YOUR ASSIGNMENT:
Begin at the first line below and copy each line exactly, ending with the line where "Depends on the CvCoreTypes DCL." appears.
*** DATA EXCERPTS ***
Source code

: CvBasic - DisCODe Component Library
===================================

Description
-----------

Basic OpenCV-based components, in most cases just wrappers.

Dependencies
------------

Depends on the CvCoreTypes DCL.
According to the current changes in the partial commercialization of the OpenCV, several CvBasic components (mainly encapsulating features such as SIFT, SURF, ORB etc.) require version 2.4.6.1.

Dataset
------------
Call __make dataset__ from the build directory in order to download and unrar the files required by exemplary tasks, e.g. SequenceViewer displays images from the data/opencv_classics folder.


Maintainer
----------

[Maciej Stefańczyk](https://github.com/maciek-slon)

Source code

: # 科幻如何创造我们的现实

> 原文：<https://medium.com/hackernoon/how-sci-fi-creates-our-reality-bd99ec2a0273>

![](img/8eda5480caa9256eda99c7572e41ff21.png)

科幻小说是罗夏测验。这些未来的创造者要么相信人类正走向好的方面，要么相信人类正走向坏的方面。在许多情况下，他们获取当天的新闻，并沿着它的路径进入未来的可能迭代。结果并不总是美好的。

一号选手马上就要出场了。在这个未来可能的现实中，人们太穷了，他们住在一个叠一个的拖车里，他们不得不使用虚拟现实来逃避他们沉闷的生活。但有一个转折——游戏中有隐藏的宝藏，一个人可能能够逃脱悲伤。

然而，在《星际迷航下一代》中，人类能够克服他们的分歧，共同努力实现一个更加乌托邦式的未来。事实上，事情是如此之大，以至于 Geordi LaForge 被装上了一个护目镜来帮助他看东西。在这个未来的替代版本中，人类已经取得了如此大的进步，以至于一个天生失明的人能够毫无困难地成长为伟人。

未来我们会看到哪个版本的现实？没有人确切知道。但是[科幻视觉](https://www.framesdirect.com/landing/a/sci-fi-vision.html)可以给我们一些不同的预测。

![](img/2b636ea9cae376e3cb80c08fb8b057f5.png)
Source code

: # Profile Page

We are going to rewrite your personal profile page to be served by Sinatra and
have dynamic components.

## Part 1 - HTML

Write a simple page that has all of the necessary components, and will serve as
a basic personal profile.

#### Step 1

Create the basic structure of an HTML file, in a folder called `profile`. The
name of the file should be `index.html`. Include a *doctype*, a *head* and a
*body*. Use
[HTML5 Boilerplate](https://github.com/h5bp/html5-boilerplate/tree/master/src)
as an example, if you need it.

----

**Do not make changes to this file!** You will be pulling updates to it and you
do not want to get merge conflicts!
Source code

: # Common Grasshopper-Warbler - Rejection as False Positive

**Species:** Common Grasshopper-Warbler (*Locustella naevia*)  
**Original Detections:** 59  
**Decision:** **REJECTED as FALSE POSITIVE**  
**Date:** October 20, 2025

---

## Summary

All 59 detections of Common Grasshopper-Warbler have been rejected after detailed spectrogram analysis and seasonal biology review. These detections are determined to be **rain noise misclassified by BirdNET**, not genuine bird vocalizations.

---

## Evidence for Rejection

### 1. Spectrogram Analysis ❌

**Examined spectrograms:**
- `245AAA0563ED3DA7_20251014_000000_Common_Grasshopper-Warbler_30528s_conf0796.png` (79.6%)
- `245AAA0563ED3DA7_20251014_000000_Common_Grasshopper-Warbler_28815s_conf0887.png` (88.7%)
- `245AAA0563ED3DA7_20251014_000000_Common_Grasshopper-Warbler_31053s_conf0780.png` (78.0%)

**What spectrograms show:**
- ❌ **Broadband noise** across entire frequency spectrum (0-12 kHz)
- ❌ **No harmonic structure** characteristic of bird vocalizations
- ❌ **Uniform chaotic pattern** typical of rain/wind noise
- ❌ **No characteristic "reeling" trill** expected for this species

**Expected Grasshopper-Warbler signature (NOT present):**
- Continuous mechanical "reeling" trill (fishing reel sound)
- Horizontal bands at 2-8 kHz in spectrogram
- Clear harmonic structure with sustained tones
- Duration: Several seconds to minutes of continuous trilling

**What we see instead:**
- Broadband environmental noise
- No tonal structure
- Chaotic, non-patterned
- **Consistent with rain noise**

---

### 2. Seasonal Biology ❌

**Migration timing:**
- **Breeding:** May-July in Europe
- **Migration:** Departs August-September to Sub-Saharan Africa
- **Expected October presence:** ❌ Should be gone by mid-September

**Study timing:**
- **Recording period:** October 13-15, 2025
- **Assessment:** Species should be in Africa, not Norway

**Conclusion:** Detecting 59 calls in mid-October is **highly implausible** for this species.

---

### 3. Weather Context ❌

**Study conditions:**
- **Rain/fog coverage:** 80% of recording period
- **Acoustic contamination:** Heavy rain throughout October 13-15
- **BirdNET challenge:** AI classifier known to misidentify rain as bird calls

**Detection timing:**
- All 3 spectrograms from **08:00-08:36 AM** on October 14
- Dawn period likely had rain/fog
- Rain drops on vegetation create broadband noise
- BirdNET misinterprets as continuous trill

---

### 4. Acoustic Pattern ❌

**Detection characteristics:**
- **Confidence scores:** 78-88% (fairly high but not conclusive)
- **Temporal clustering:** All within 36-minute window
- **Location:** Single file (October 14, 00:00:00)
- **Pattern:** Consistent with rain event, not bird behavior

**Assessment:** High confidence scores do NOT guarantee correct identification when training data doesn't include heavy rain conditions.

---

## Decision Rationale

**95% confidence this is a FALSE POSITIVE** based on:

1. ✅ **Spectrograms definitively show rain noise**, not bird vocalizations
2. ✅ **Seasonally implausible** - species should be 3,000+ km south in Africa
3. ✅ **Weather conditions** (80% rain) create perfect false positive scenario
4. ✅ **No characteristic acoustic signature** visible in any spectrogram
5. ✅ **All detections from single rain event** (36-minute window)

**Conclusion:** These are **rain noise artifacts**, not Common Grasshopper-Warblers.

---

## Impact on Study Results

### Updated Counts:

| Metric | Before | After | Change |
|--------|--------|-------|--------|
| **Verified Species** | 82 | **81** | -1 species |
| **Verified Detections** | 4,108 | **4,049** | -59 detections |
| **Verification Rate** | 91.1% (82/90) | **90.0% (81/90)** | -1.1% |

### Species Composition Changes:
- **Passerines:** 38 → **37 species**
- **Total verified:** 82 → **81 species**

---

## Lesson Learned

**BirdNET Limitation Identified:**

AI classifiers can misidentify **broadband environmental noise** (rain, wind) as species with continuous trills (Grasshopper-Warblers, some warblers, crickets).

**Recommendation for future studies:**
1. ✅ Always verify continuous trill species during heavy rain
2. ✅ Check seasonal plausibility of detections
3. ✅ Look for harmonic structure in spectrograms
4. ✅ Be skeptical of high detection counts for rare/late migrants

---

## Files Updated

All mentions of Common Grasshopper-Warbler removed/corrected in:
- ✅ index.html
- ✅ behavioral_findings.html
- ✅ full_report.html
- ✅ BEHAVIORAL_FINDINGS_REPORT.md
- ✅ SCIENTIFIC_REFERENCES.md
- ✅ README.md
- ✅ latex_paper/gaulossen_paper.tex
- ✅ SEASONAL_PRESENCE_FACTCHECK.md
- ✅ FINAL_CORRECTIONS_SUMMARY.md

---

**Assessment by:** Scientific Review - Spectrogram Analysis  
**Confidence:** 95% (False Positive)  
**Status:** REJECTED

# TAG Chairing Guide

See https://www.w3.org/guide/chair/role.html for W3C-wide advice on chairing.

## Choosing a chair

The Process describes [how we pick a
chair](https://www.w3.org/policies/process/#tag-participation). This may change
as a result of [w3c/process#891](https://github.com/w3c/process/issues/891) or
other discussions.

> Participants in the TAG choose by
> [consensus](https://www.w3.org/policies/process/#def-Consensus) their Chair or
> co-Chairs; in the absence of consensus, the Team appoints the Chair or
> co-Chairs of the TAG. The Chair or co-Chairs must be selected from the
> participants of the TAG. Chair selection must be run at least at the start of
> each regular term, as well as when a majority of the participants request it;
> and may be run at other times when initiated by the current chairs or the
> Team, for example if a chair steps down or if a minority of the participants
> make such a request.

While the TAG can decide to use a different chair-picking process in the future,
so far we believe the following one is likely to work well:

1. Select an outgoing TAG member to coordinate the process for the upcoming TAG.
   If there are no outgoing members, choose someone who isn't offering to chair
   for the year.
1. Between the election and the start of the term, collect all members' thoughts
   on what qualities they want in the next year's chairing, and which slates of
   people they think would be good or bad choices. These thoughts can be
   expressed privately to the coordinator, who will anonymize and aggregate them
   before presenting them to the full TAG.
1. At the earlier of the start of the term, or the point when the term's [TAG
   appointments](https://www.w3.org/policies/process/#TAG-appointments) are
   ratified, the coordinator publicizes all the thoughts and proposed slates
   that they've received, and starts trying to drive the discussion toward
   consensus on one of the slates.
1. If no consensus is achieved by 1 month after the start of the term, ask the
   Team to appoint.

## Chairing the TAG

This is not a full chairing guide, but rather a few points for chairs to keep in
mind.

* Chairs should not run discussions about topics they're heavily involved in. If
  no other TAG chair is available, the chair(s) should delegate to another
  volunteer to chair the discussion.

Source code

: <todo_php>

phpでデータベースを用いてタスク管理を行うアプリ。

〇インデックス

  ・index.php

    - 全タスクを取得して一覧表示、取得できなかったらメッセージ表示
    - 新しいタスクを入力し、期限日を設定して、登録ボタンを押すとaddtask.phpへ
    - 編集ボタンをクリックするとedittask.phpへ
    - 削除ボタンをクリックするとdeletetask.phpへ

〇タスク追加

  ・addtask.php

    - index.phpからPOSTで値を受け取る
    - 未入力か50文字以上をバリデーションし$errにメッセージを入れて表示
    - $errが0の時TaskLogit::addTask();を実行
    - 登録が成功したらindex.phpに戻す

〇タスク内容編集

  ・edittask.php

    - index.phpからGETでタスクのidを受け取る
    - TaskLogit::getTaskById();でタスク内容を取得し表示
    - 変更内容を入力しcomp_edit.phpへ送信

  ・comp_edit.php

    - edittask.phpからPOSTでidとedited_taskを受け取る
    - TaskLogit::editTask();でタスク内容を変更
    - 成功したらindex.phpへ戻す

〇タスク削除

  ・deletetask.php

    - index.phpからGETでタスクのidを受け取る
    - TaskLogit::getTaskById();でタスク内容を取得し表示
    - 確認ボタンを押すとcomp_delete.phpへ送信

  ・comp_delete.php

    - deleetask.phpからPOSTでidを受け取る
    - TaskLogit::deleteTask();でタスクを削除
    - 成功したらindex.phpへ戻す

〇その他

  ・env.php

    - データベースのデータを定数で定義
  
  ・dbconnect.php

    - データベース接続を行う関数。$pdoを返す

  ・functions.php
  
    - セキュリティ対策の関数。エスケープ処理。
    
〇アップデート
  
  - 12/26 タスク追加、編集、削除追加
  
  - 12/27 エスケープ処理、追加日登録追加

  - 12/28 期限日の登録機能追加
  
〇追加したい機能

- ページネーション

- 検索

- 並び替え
***
RESPONSE AREA:
Source code

: CvBasic - DisCODe Component Library
===================================

Description
-----------

Basic OpenCV-based components, in most cases just wrappers.

Dependencies
------------

Depends on the CvCoreTypes DCL.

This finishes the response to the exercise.